Conte, il narciso che pensa di avere vinto le elezioni e vuole cancellare definitivamente Beppe Grillo
Giuseppe Conte pensa di essere Antonio Conte, uno degli allenatori più vincenti del nostro calcio. Ma oltre all’omonimia, tra loro c’è poca attitudine. Reduce da una sonora sconfitta alle elezioni europee, dove ha raggiunto un misero 10%, invece di dimettersi ha rilanciato, attaccando frontalmente il padre fondatore del Movimento, Beppe Grillo, e rimarcando di essere lui il padrone assoluto di un partito in declino.
Conte, anatomia di un (ex) leader
L'”avvocato del popolo”, Presidente del Consiglio per oltre due anni e mezzo, prima con la Lega e poi con il Pd, sembra avere tutte le caratteristiche del narciso. Sicuro di sé, impermeabile alle critiche, convinto di essere speciale, ha interpretato la Waterloo del 9 giugno quasi come una vittoria. La sua personalità è immune da qualsiasi autocritica(e qui bisognerebbe chiamare in causa i grandi padri del cognitivismo come Antonio Semerari) nonostante i pessimi risultati ottenuti storicamente grazie soprattutto a lui dal Movimento. Già il crollo del 2019(con 15 punti in meno rispetto alle politiche) ne aveva dato dimostrazione. Successivamente con la sua leadership, i Cinquestelle hanno perso la guida di grandi comuni( Roma e Torino), e hanno puntualmente pagato l’alleanza fratricida con il Partito democratico, che ha di fatto assorbito gran parte del loro consenso. Ma il narcisismo di Conte bypassa ogni critica.

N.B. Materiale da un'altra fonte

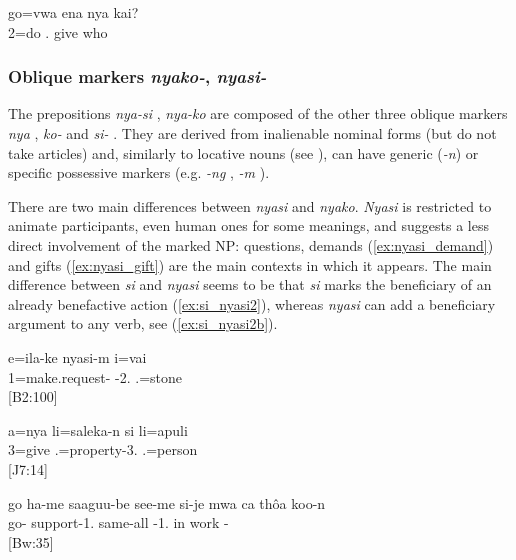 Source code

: 	\ea \label{ex:nyakai}
	\gll go=vwa ena nya kai?\\
	 2=do . give who\\
	\glt {}
	\z

\subsubsection{Oblique markers \textit{nyako-}, \textit{nyasi-}}
\label{ssec:nyako}
The prepositions \textit{nya-si} , \textit{nya-ko}  are composed of the other three oblique markers \textit{nya} , \textit{ko-}  and \textit{si-} . 
They are derived from inalienable nominal forms (but do not take articles) and, similarly to locative nouns (see ), can have generic (\textit{-n}) or specific possessive markers (e.g. \textit{-ng} , \textit{-m} ).
 
There are two main differences between \textit{nyasi} and \textit{nyako}. \textit{Nyasi} is restricted to animate participants, even human ones for some meanings, and suggests a less direct involvement of the marked NP: questions, demands (\ref{ex:nyasi_demand}) and gifts (\ref{ex:nyasi_gift}) are the main contexts in which it appears. The main difference between \textit{si} and \textit{nyasi} seems to be that \textit{si} marks the beneficiary of an already benefactive action (\ref{ex:si_nyasi2}), whereas \textit{nyasi} can add a beneficiary argument to any verb, see (\ref{ex:si_nyasi2b}).


\ea\label{ex:nyasi_demand}
\gll e=ila-ke nyasi-m i=vai\\
 1=make.request- -2. .=stone\\
\glt {} {[B2:100]}
\z


\ea\label{ex:nyasi_gift}
\gll a=nya li=saleka-n si li=apuli\\
 3=give .=property-3.  .=person\\
\glt {} {[J7:14]}
\z


\ea
\label{ex:si_nyasi2}
\gll go ha-me saaguu-be see-me si-je mwa ca thôa koo-n\\
  go- support-1. same-all -1.  in work -\\
\glt {} {[Bw:35]}
\z

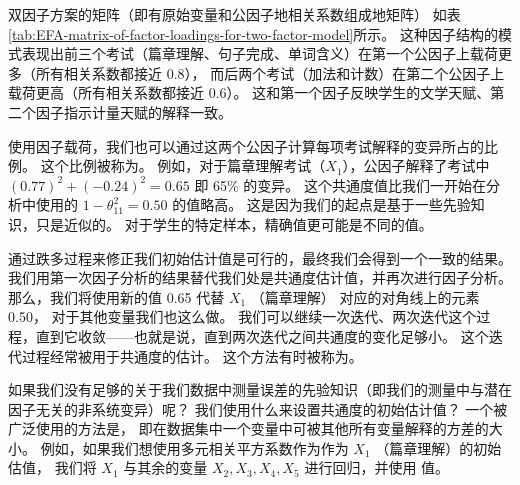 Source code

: 双因子方案的矩阵（即有原始变量和公因子地相关系数组成地矩阵）
如表\ref{tab:EFA-matrix-of-factor-loadings-for-two-factor-model}所示。
这种因子结构的模式表现出前三个考试（篇章理解、句子完成、单词含义）在第一个公因子上载荷更多（所有相关系数都接近 0.8），
而后两个考试（加法和计数）在第二个公因子上载荷更高（所有相关系数都接近 0.6）。
这和第一个因子反映学生的文学天赋、第二个因子指示计量天赋的解释一致。


\begin{table}
    \centering
\end{table}

使用因子载荷，我们也可以通过这两个公因子计算每项考试解释的变异所占的比例。
这个比例被称为。
例如，对于篇章理解考试（$ X_1 $），公因子解释了考试中 $ (0.77)^2 + (-0.24)^2 = 0.65 $ 即 65\% 的变异。
这个共通度值比我们一开始在分析中使用的 $ 1 - \theta_{11}^2 = 0.50 $ 的值略高。
这是因为我们的起点是基于一些先验知识，只是近似的。
对于学生的特定样本，精确值更可能是不同的值。

通过跌多过程来修正我们初始估计值是可行的，最终我们会得到一个一致的结果。
我们用第一次因子分析的结果替代我们处是共通度估计值，并再次进行因子分析。
那么，我们将使用新的值 0.65 代替 $ X_1 $ （篇章理解） 对应的对角线上的元素 0.50，
对于其他变量我们也这么做。
我们可以继续一次迭代、两次迭代这个过程，直到它收敛——也就是说，直到两次迭代之间共通度的变化足够小。
这个迭代过程经常被用于共通度的估计。
这个方法有时被称为。

如果我们没有足够的关于我们数据中测量误差的先验知识（即我们的测量中与潜在因子无关的非系统变异）呢？
我们使用什么来设置共通度的初始估计值？
一个被广泛使用的方法是，
即在数据集中一个变量中可被其他所有变量解释的方差的大小。
例如，如果我们想使用多元相关平方系数作为作为 $ X_1 $ （篇章理解）的初始估值，
我们将 $ X_1 $ 与其余的变量 $ X_2, X_3, X_4, X_5 $ 进行回归，并使用 \rsquare 值。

L’errore di puntare sulla Schlein
Alle primarie del Pd di inizio 2023, nella fase di ballottaggio aperta a tutti, è noto che i Cinquestelle si adoperarono per sostenere Elly Schlein contro Stefano Bonaccini, nella speranza di avere una partner simile per caratteristiche politiche e non una guida riformista. Quella scelta si è rivelata un boomerang, visto che proprio Schlein ha puntato a svuotare l’elettorato pentastellato riuscendoci perfettamente.
Senza cambiamenti il declino è inevitabile
Conte ha respinto la richiesta di un ritorno alle origini e confermato che lo sbocco dei Cinquestelle è l’alleanza progressista. Ma la storia dei 5S dimostra che il loro consenso si mantiene solo in solitudine: non a caso alle politiche del 2022, quando si scissero dal Pd, i pentastellati tennero botta. Mentre stavolta la botta l’hanno presa sul serio.